Les hostilités commencèrent dans les Pays-Bas en 1702. Le maréchal de Boufflers commandait les troupes françaises que Louis XIV y avait fait avancer dès l’année précédente ; le marquis de Bedmar était à la tête des troupes hispano-belges. Les alliés, dans cette campagne, prirent Venlo, Stevensweert, Ruremonde, Liége. En 1703, ils s’emparèrent de la ville de Gueldre et de la province de Limbourg ; mais les troupes des deux rois remportèrent une victoire signalée, le 30 juin, à Eeckeren, sur le général hollandais d’Obdam, qui y perdit quatre mille hommes, huit cents prisonniers et presque toute son artillerie : le marquis de Bedmar eut la principale part au succès de cette action par son activité, par sa valeur et par les bonnes dispositions qu’il avait prises. La campagne de 1704 ne fut marquée par aucun événement d’importance : Bedmar, étant tombé malade, quitta l’armée au mois d’août.

Louis XIV s’était fait donner par son petit-fils de pleins pouvoirs pour régir, en son nom, les Pays-Bas ; il y envoya, outre le maréchal de Boufflers, dont l’influence n’était pas restreinte aux affaires militaires, M. de Puységur et l’intendant de Bagnols. D’accord avec le comte de Bergeyck (voir ce nom), ces ministres s’appliquèrent à organiser, autant que possible, à la française, l’administration du pays. La constitution du gouvernement entraînait des lenteurs dans l’expédition des affaires, ils la firent changer ; les trois conseils d’État, privé et des finances, qui existaient depuis Charles-Quint, furent remplacés par un conseil unique ; le conseil suprême de Flandre à Madrid fut supprimé ; on réunit dans les mains du comte de Bergeyck les charges de surintendant général des finances et de ministre de la guerre (2 juin 1702) ; une série de mesures fiscales, dans le détail desquelles nous ne croyons pas devoir entrer ici, fut décrétée pour augmenter les ressources du trésor ; rien ne fut négligé, en un mot, pour tirer des Pays-Bas beaucoup d’hommes et beaucoup d’argent.
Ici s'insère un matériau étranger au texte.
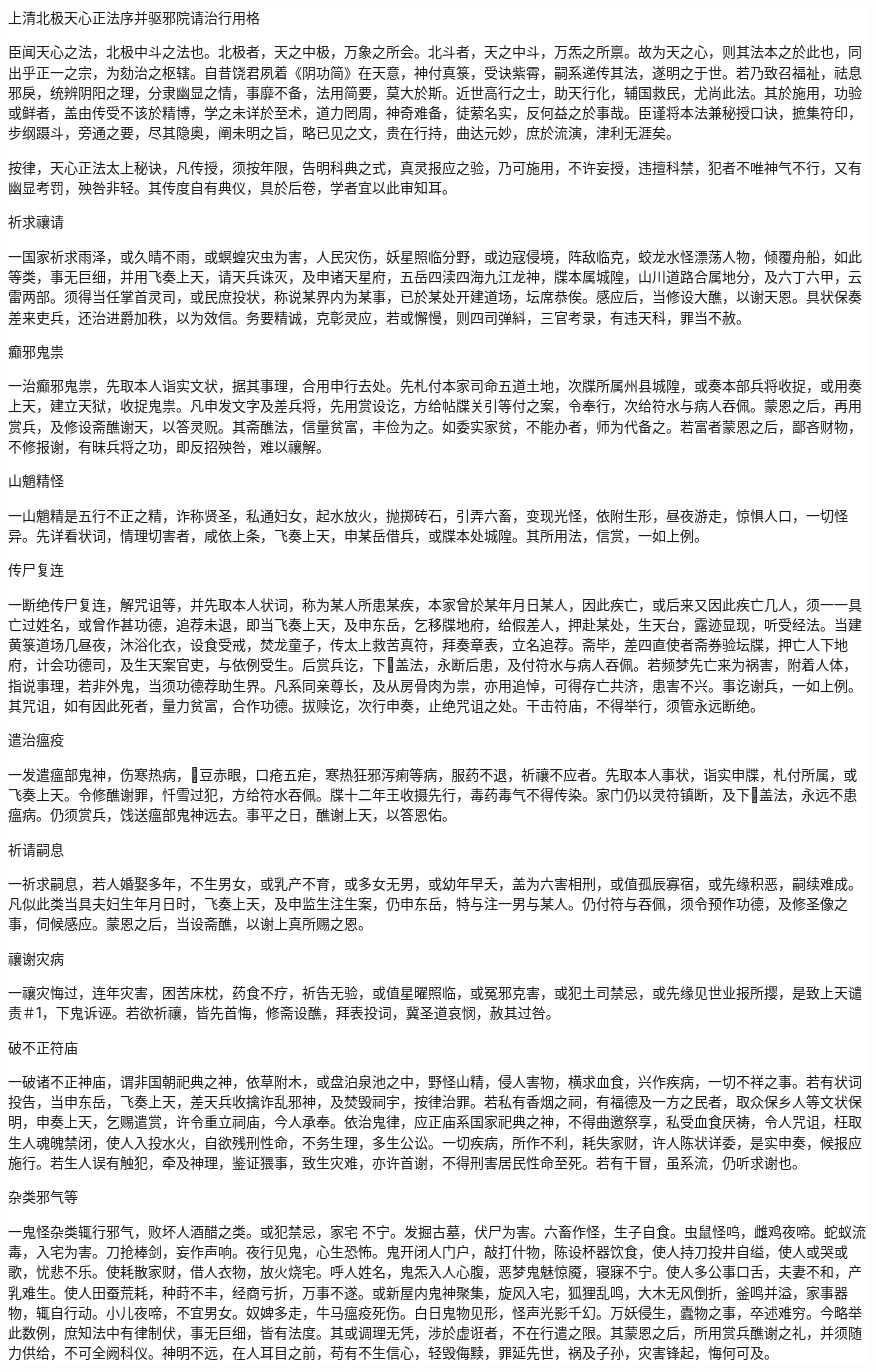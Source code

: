 上清北极天心正法序并驱邪院请治行用格  

臣闻天心之法，北极中斗之法也。北极者，天之中极，万象之所会。北斗者，天之中斗，万炁之所禀。故为天之心，则其法本之於此也，同出乎正一之宗，为劾治之枢辖。自昔饶君夙着《阴功简》在天意，神付真箓，受诀紫霄，嗣系递传其法，遂明之于世。若乃致召福祉，祛息邪戾，统辨阴阳之理，分隶幽显之情，事靡不备，法用简要，莫大於斯。近世高行之士，助天行化，辅国救民，尤尚此法。其於施用，功验或鲜者，盖由传受不该於精博，学之未详於至术，道力罔周，神奇难备，徒萦名实，反何益之於事哉。臣谨将本法兼秘授口诀，摭集符印，步纲蹑斗，旁通之要，尽其隐奥，阐未明之旨，略已见之文，贵在行持，曲达元妙，庶於流演，津利无涯矣。  

按律，天心正法太上秘诀，凡传授，须按年限，告明科典之式，真灵报应之验，乃可施用，不许妄授，违擅科禁，犯者不唯神气不行，又有幽显考罚，殃咎非轻。其传度自有典仪，具於后卷，学者宜以此审知耳。  

祈求禳请  

一国家祈求雨泽，或久晴不雨，或螟蝗灾虫为害，人民灾伤，妖星照临分野，或边寇侵境，阵敌临克，蛟龙水怪漂荡人物，倾覆舟船，如此等类，事无巨细，并用飞奏上天，请天兵诛灭，及申诸天星府，五岳四渎四海九江龙神，牒本属城隍，山川道路合属地分，及六丁六甲，云雷两部。须得当任掌首灵司，或民庶投状，称说某界内为某事，已於某处开建道场，坛席恭俟。感应后，当修设大醮，以谢天恩。具状保奏差来吏兵，还治进爵加秩，以为效信。务要精诚，克彰灵应，若或懈慢，则四司弹紏，三官考录，有违天科，罪当不赦。  

癫邪鬼祟  

一治癫邪鬼祟，先取本人诣实文状，据其事理，合用申行去处。先札付本家司命五道土地，次牒所属州县城隍，或奏本部兵将收捉，或用奏上天，建立天狱，收捉鬼祟。凡申发文字及差兵将，先用赏设讫，方给帖牒关引等付之案，令奉行，次给符水与病人吞佩。蒙恩之后，再用赏兵，及修设斋醮谢天，以答灵贶。其斋醮法，信量贫富，丰俭为之。如委实家贫，不能办者，师为代备之。若富者蒙恩之后，鄙吝财物，不修报谢，有昧兵将之功，即反招殃咎，难以禳解。  

山魈精怪  

一山魈精是五行不正之精，诈称贤圣，私通妇女，起水放火，抛掷砖石，引弄六畜，变现光怪，依附生形，昼夜游走，惊惧人口，一切怪异。先详看状词，情理切害者，咸依上条，飞奏上天，申某岳借兵，或牒本处城隍。其所用法，信赏，一如上例。  

传尸复连  

一断绝传尸复连，解咒诅等，并先取本人状词，称为某人所患某疾，本家曾於某年月日某人，因此疾亡，或后来又因此疾亡几人，须一一具亡过姓名，或曾作甚功德，追荐未退，即当飞奏上天，及申东岳，乞移牒地府，给假差人，押赴某处，生天台，露迹显现，听受经法。当建黄箓道场几昼夜，沐浴化衣，设食受戒，焚龙童子，传太上救苦真符，拜奏章表，立名追荐。斋毕，差四直使者斋券验坛牒，押亡人下地府，计会功德司，及生天案官吏，与依例受生。后赏兵讫，下盖法，永断后患，及付符水与病人吞佩。若频梦先亡来为祸害，附着人体，指说事理，若非外鬼，当须功德荐助生界。凡系同亲尊长，及从房骨肉为祟，亦用追悼，可得存亡共济，患害不兴。事讫谢兵，一如上例。其咒诅，如有因此死者，量力贫富，合作功德。拔赎讫，次行申奏，止绝咒诅之处。干击符庙，不得举行，须管永远断绝。  

遣治瘟疫  

一发遣瘟部鬼神，伤寒热病，豆赤眼，口疮五疟，寒热狂邪泻痢等病，服药不退，祈禳不应者。先取本人事状，诣实申牒，札付所属，或飞奏上天。令修醮谢罪，忏雪过犯，方给符水吞佩。牒十二年王收摄先行，毒药毒气不得传染。家门仍以灵符镇断，及下盖法，永远不患瘟病。仍须赏兵，饯送瘟部鬼神远去。事平之日，醮谢上天，以答恩佑。  

祈请嗣息  

一祈求嗣息，若人婚娶多年，不生男女，或乳产不育，或多女无男，或幼年早夭，盖为六害相刑，或值孤辰寡宿，或先缘积恶，嗣续难成。凡似此类当具夫妇生年月日时，飞奏上天，及申监生注生案，仍申东岳，特与注一男与某人。仍付符与吞佩，须令预作功德，及修圣像之事，伺候感应。蒙恩之后，当设斋醮，以谢上真所赐之恩。  

禳谢灾病  

一禳灾悔过，连年灾害，困苦床枕，药食不疗，祈告无验，或值星曜照临，或冤邪克害，或犯土司禁忌，或先缘见世业报所撄，是致上天谴责＃1，下鬼诉诬。若欲祈禳，皆先首悔，修斋设醮，拜表投词，冀圣道哀悯，赦其过咎。  

破不正符庙  

一破诸不正神庙，谓非国朝祀典之神，依草附木，或盘泊泉池之中，野怪山精，侵人害物，横求血食，兴作疾病，一切不祥之事。若有状词投告，当申东岳，飞奏上天，差天兵收擒诈乱邪神，及焚毁祠宇，按律治罪。若私有香烟之祠，有福德及一方之民者，取众保乡人等文状保明，申奏上天，乞赐遣赏，许令重立祠庙，今人承奉。依治鬼律，应正庙系国家祀典之神，不得曲邀祭享，私受血食厌祷，令人咒诅，枉取生人魂魄禁闭，使人入投水火，自欲残刑性命，不务生理，多生公讼。一切疾病，所作不利，耗失家财，许人陈状详委，是实申奏，候报应施行。若生人误有触犯，牵及神理，鉴证猥事，致生灾难，亦许首谢，不得刑害居民性命至死。若有干冒，虽系流，仍听求谢也。  

杂类邪气等  

一鬼怪杂类辄行邪气，败坏人酒醋之类。或犯禁忌，家宅 不宁。发掘古墓，伏尸为害。六畜作怪，生子自食。虫鼠怪呜，雌鸡夜啼。蛇蚁流毒，入宅为害。刀抢棒剑，妄作声响。夜行见鬼，心生恐怖。鬼开闭人门户，敲打什物，陈设杯器饮食，使人持刀投井自缢，使人或哭或歌，忧悲不乐。使耗散家财，借人衣物，放火烧宅。呼人姓名，鬼炁入人心腹，恶梦鬼魅惊魇，寝寐不宁。使人多公事口舌，夫妻不和，产乳难生。使人田蚕荒耗，种莳不丰，经商亏折，万事不遂。或新屋内鬼神聚集，旋风入宅，狐狸乱鸣，大木无风倒折，釜鸣并溢，家事器物，辄自行动。小儿夜啼，不宜男女。奴婢多走，牛马瘟疫死伤。白日鬼物见形，怪声光影千幻。万妖侵生，蠹物之事，卒述难穷。今略举此数例，庶知法中有律制伏，事无巨细，皆有法度。其或调理无凭，涉於虚诳者，不在行遣之限。其蒙恩之后，所用赏兵醮谢之礼，并须随力供给，不可全阙科仪。神明不远，在人耳目之前，苟有不生信心，轻毁侮黩，罪延先世，祸及子孙，灾害锋起，悔何可及。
Bedmar accorda avec empressement son concours à tout ce qu’on lui proposa dans ce but[1].

Tant de zèle pour les intérêts des deux rois, tant de docilité envers les généraux et les ministres français, ne demeurèrent pas sans récompense. Louis XIV fit avoir à Bedmar les patentes de commandant général des Pays-Bas dont nous avons parlé, une gratification extraordinaire de deux mille écus par mois (août 1701), la grandesse, qui était l’objet de toute son ambition[2], et le caractère de conseiller d’État (août 1703) ; il lui envoya le collier de ses ordres avec le brevet d’une pension de dix mille écus (janvier 1704) ; enfin lorsque, après la bataille d’Hochstedt, l’électeur de Bavière, chassé de ses États, revint à Bruxelles, il obtint pour lui la vice-royauté de Sicile (septembre 1701) : Bedmar avait, dès l’année 1701, aspiré à cette dignité ; le cardinal Portocarrero avait même proposé à Philippe V de la lui conférer : mais le maréchal de Boufflers fit écarter alors sa nomination, en représentant à Torcy qu’on ne pourrait avoir aux Pays-Bas un commandant général « ni mieux intentionné, ni plus commode et traitable que lui. »

Bedmar quitta Bruxelles le 12 février 1705, pour se rendre, par la France, à son nouveau poste. Le 2 mars, à Versailles, il salua Louis XIV, qui l’ac-

  1. Dans une dépêche du 30 octobre 1701 à Torcy, Boufflers rend témoignage de « la docilité qu’a Bedmar de se laisser conduire en beaucoup de choses. » En d’autres occasions encore, lui et Puységur s’expriment dans le même sens.
  2. Au mois de mai 1702, Saint-Simon se trompe lorsqu’il dit que Louis XIV sans lui en avoir rien laissé pressentir, obtint pdur Bedmar la grandesse de première classe. (Mémoires, II, 368) Le reg. Pays-Bas, trois derniers mois de 1701, aux archives des affaires êtrangères, à Paris, contient une lettre de Bedmar à Torcy, du 28 octobre 1701, où il demande que le roi appuie à Madrid la requête par laquelle il sollicite la grandesse, et la réponse de Torcy du 3 novembre, dans laquelle il lui marque qu’il va charger le comte de Marsin de faire les plus fortes instances en sa faveur.